## SUPPLIED ENTRIES

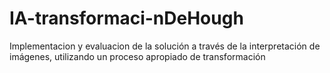 # IA-transformaci-nDeHough
Implementacion y evaluacion de la solución a través de la interpretación de imágenes, utilizando un proceso apropiado de transformación
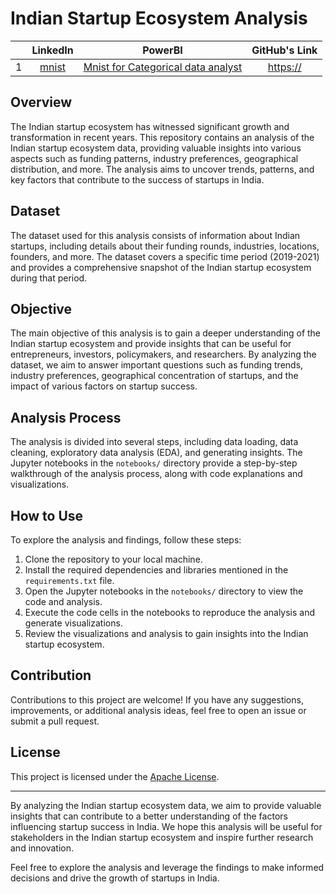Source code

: # Indian Startup Ecosystem Analysis
|  | LinkedIn | PowerBI    | GitHub's Link  |
|:--:|:--------------:|:--------------:|:--------------:|
| 1 |  [mnist](https://www.linkedin.com/pulse/indian-startup-funding-ecosystem-in-depth-analysis-from-mbabazi)             |  [Mnist for Categorical data analyst ](https://app.powerbi.com/groups/me/reports/6228e8fa-4599-4d84-ba52-cd97157d4596/ReportSection?experience=power-bi)            | [https://](https://github.com/mbabazif/mnist)       |


## Overview

The Indian startup ecosystem has witnessed significant growth and transformation in recent years. This repository contains an analysis of the Indian startup ecosystem data, providing valuable insights into various aspects such as funding patterns, industry preferences, geographical distribution, and more. The analysis aims to uncover trends, patterns, and key factors that contribute to the success of startups in India.

## Dataset

The dataset used for this analysis consists of information about Indian startups, including details about their funding rounds, industries, locations, founders, and more. The dataset covers a specific time period (2019-2021) and provides a comprehensive snapshot of the Indian startup ecosystem during that period.

## Objective

The main objective of this analysis is to gain a deeper understanding of the Indian startup ecosystem and provide insights that can be useful for entrepreneurs, investors, policymakers, and researchers. By analyzing the dataset, we aim to answer important questions such as funding trends, industry preferences, geographical concentration of startups, and the impact of various factors on startup success.

## Analysis Process

The analysis is divided into several steps, including data loading, data cleaning, exploratory data analysis (EDA), and generating insights. The Jupyter notebooks in the `notebooks/` directory provide a step-by-step walkthrough of the analysis process, along with code explanations and visualizations.

## How to Use

To explore the analysis and findings, follow these steps:

1. Clone the repository to your local machine.
2. Install the required dependencies and libraries mentioned in the `requirements.txt` file.
3. Open the Jupyter notebooks in the `notebooks/` directory to view the code and analysis.
4. Execute the code cells in the notebooks to reproduce the analysis and generate visualizations.
5. Review the visualizations and analysis to gain insights into the Indian startup ecosystem.

## Contribution

Contributions to this project are welcome! If you have any suggestions, improvements, or additional analysis ideas, feel free to open an issue or submit a pull request.

## License

This project is licensed under the [Apache License](LICENSE).

---

By analyzing the Indian startup ecosystem data, we aim to provide valuable insights that can contribute to a better understanding of the factors influencing startup success in India. We hope this analysis will be useful for stakeholders in the Indian startup ecosystem and inspire further research and innovation.

Feel free to explore the analysis and leverage the findings to make informed decisions and drive the growth of startups in India.



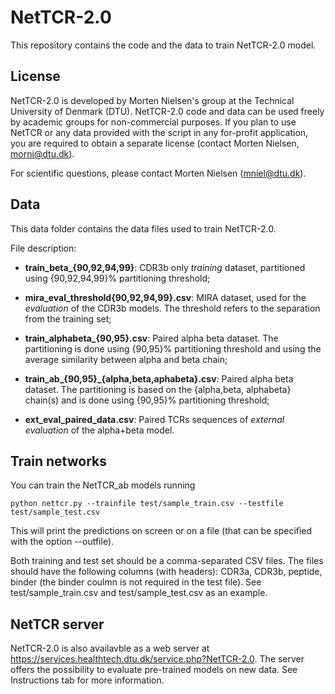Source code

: # NetTCR-2.0
This repository contains the code and the data to train NetTCR-2.0 model.
## License 
NetTCR-2.0 is developed by Morten Nielsen's group at the Technical University of Denmark (DTU).
NetTCR-2.0 code and data can be used freely by academic groups for non-commercial purposes.
If you plan to use NetTCR or any data provided with the script in any for-profit application, you are required to obtain a separate license (contact Morten Nielsen, morni@dtu.dk). 

For scientific questions, please contact Morten Nielsen (mniel@dtu.dk).
## Data
This data folder contains the data files used to train NetTCR-2.0.

File description:
- **train_beta_{90,92,94,99}**: CDR3b only *training* dataset, partitioned using {90,92,94,99}% partitioning threshold;

- **mira_eval_threshold{90,92,94,99}.csv**: MIRA dataset, used for the *evaluation* of the CDR3b models. The threshold refers to the separation from the training set; 

- **train_alphabeta_{90,95}.csv**: Paired alpha beta dataset. The partitioning is done using {90,95}% partitioning threshold and using the average similarity between alpha and beta chain;

- **train_ab_{90,95}_{alpha,beta,aphabeta}.csv**: Paired alpha beta dataset. The partitioning is based on the {alpha,beta, alphabeta} chain(s) and is done using {90,95}% partitioning threshold;

- **ext_eval_paired_data.csv**: Paired TCRs sequences of *external evaluation* of the alpha+beta model.

## Train networks

You can train the NetTCR_ab models running

`python nettcr.py --trainfile test/sample_train.csv --testfile test/sample_test.csv`

This will print the predictions on screen or on a file (that can be specified with the option --outfile).

Both training and test set should be a comma-separated CSV files. The files should have the following columns (with headers): CDR3a, CDR3b, peptide, binder (the binder coulmn is not required in the test file). 
See test/sample_train.csv and test/sample_test.csv as an example.

## NetTCR server
NetTCR-2.0 is also availavble as a web server at https://services.healthtech.dtu.dk/service.php?NetTCR-2.0.
The server offers the possibility to evaluate pre-trained models on new data. See Instructions tab for more information.
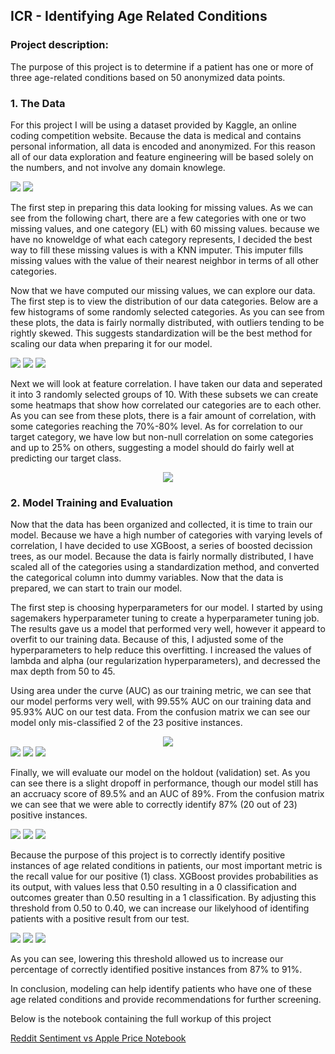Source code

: ## ICR - Identifying Age Related Conditions

### Project description:

The purpose of this project is to determine if a patient has one or more of three age-related conditions based on 50 anonymized data points. 

### 1. The Data

For this project I will be using a dataset provided by Kaggle, an online coding competition website. Because the data is medical and contains personal information, all data is encoded and anonymized. For this reason all of our data exploration and feature engineering will be based solely on the numbers, and not involve any domain knowlege. 

<img src="https://github.com/ksivitz/ksivitz.github.io/blob/2a346a620828f8646795d597f838a3c69e5cfcb7/images/icr-data.PNG?raw=true"/>
<img src="https://github.com/ksivitz/ksivitz.github.io/blob/2a346a620828f8646795d597f838a3c69e5cfcb7/images/icr-data-2.PNG?raw=true"/>

The first step in preparing this data looking for missing values. As we can see from the following chart, there are a few categories with one or two missing values, and one category (EL) with 60 missing values. because we have no knoweldge of what each category represents, I decided the best way to fill these missing values is with a KNN imputer. This imputer fills missing values with the value of their nearest neighbor in terms of all other categories. 


Now that we have computed our missing values, we can explore our data. The first step is to view the distribution of our data categories. Below are a few histograms of some randomly selected categories. As you can see from these plots, the data is fairly normally distributed, with outliers tending to be rightly skewed. This suggests standardization will be the best method for scaling our data when preparing it for our model. 

<img src="https://github.com/ksivitz/ksivitz.github.io/blob/3db595d655e66b1107688a878849afe7f9a05bf7/images/dl-hist.PNG?raw=true"/>
<img src="https://github.com/ksivitz/ksivitz.github.io/blob/3db595d655e66b1107688a878849afe7f9a05bf7/images/ee-hist.PNG?raw=true"/>
<img src="https://github.com/ksivitz/ksivitz.github.io/blob/3db595d655e66b1107688a878849afe7f9a05bf7/images/cr-hist.PNG?raw=true"/>

Next we will look at feature correlation. I have taken our data and seperated it into 3 randomly selected groups of 10. With these subsets we can create some heatmaps that show how correlated our categories are to each other. As you can see from these plots, there is a fair amount of correlation, with some categories reaching the 70%-80% level. As for correlation to our target category, we have low but non-null correlation on some categories and up to 25% on others, suggesting a model should do fairly well at predicting our target class. 

<center><img src="https://github.com/ksivitz/ksivitz.github.io/blob/3db595d655e66b1107688a878849afe7f9a05bf7/images/heatmaps.PNG?raw=true"/></center>
  
### 2. Model Training and Evaluation

Now that the data has been organized and collected, it is time to train our model. Because we have a high number of categories with varying levels of correlation, I have decided to use XGBoost, a series of boosted decission trees, as our model. Because the data is fairly normally distributed, I have scaled all of the categories using a standardization method, and converted the categorical column into dummy variables. Now that the data is prepared, we can start to train our model. 

The first step is choosing hyperparameters for our model. I started by using sagemakers hyperparameter tuning to create a hyperparameter tuning job. The results gave us a model that performed very well, however it appeard to overfit to our training data. Because of this, I adjusted some of the hyperparameters to help reduce this overfitting. I increased the values of lambda and alpha (our regularization hyperparameters), and decressed the max depth from 50 to 45.

Using area under the curve (AUC) as our training metric, we can see that our model performs very well, with 99.55% AUC on our training data and 95.93% AUC on our test data. From the confusion matrix we can see our model only mis-classified 2 of the 23 positive instances. 

<center><img src="https://github.com/ksivitz/ksivitz.github.io/blob/4a99524cf92a1aef693c89d25198b9383202f736/images/auc-curve-test.PNG?raw=true"/></center>

<img src="https://github.com/ksivitz/ksivitz.github.io/blob/4a99524cf92a1aef693c89d25198b9383202f736/images/confusion-test.PNG?raw=true"/>

<img src="https://github.com/ksivitz/ksivitz.github.io/blob/4a99524cf92a1aef693c89d25198b9383202f736/images/class-report-test.PNG?raw=true"/>

<img src="https://github.com/ksivitz/ksivitz.github.io/blob/4a99524cf92a1aef693c89d25198b9383202f736/images/loss-test.PNG?raw=true"/>

Finally, we will evaluate our model on the holdout (validation) set. As you can see there is a slight dropoff in performance, though our model still has an accruacy score of 89.5% and an AUC of 89%. From the confusion matrix we can see that we were able to correctly identify 87% (20 out of 23) positive instances.

<img src="https://github.com/ksivitz/ksivitz.github.io/blob/979f251ddfe52e03b3ceeb089f6e44d581f66dd2/images/auc-5.PNG?raw=true"/>

<img src="https://github.com/ksivitz/ksivitz.github.io/blob/979f251ddfe52e03b3ceeb089f6e44d581f66dd2/images/confusion-5.PNG?raw=true"/>

<img src="https://github.com/ksivitz/ksivitz.github.io/blob/979f251ddfe52e03b3ceeb089f6e44d581f66dd2/images/class-5.PNG?raw=true"/>

Because the purpose of this project is to correctly identify positive instances of age related conditions in patients, our most important metric is the recall value for our 
positive (1) class. XGBoost provides probabilities as its output, with values less that 0.50 resulting in a 0 classification and outcomes greater than 0.50 resulting in a 1 classification. By adjusting this threshold from 0.50 to 0.40, we can increase our likelyhood of identifing patients with a positive result from our test.  


<img src="https://github.com/ksivitz/ksivitz.github.io/blob/979f251ddfe52e03b3ceeb089f6e44d581f66dd2/images/auc-4.PNG?raw=true"/>

<img src="https://github.com/ksivitz/ksivitz.github.io/blob/979f251ddfe52e03b3ceeb089f6e44d581f66dd2/images/confusion-4.PNG?raw=true"/>

<img src="https://github.com/ksivitz/ksivitz.github.io/blob/979f251ddfe52e03b3ceeb089f6e44d581f66dd2/images/class-report-4.PNG?raw=true"/>


As you can see, lowering this threshold allowed us to increase our percentage of correctly identified positive instances from 87% to 91%.



In conclusion, modeling can help identify patients who have one of these age related conditions and provide recommendations for further screening. 

Below is the notebook containing the full workup of this project

[Reddit Sentiment vs Apple Price Notebook](https://ksivitz.github.io/notebooks/ICR-XGBoost-Notebook.html)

## TASK OBJECTIVE
Leave out any pictures and return exactly the lines from the beginning of the data through the line with "LinkedIn | PowerBI", inclusive.

## RESULT OF THE TASK
 # IA-transformaci-nDeHough
Implementacion y evaluacion de la solución a través de la interpretación de imágenes, utilizando un proceso apropiado de transformación
Source code

: # Indian Startup Ecosystem Analysis
|  | LinkedIn | PowerBI    | GitHub's Link  |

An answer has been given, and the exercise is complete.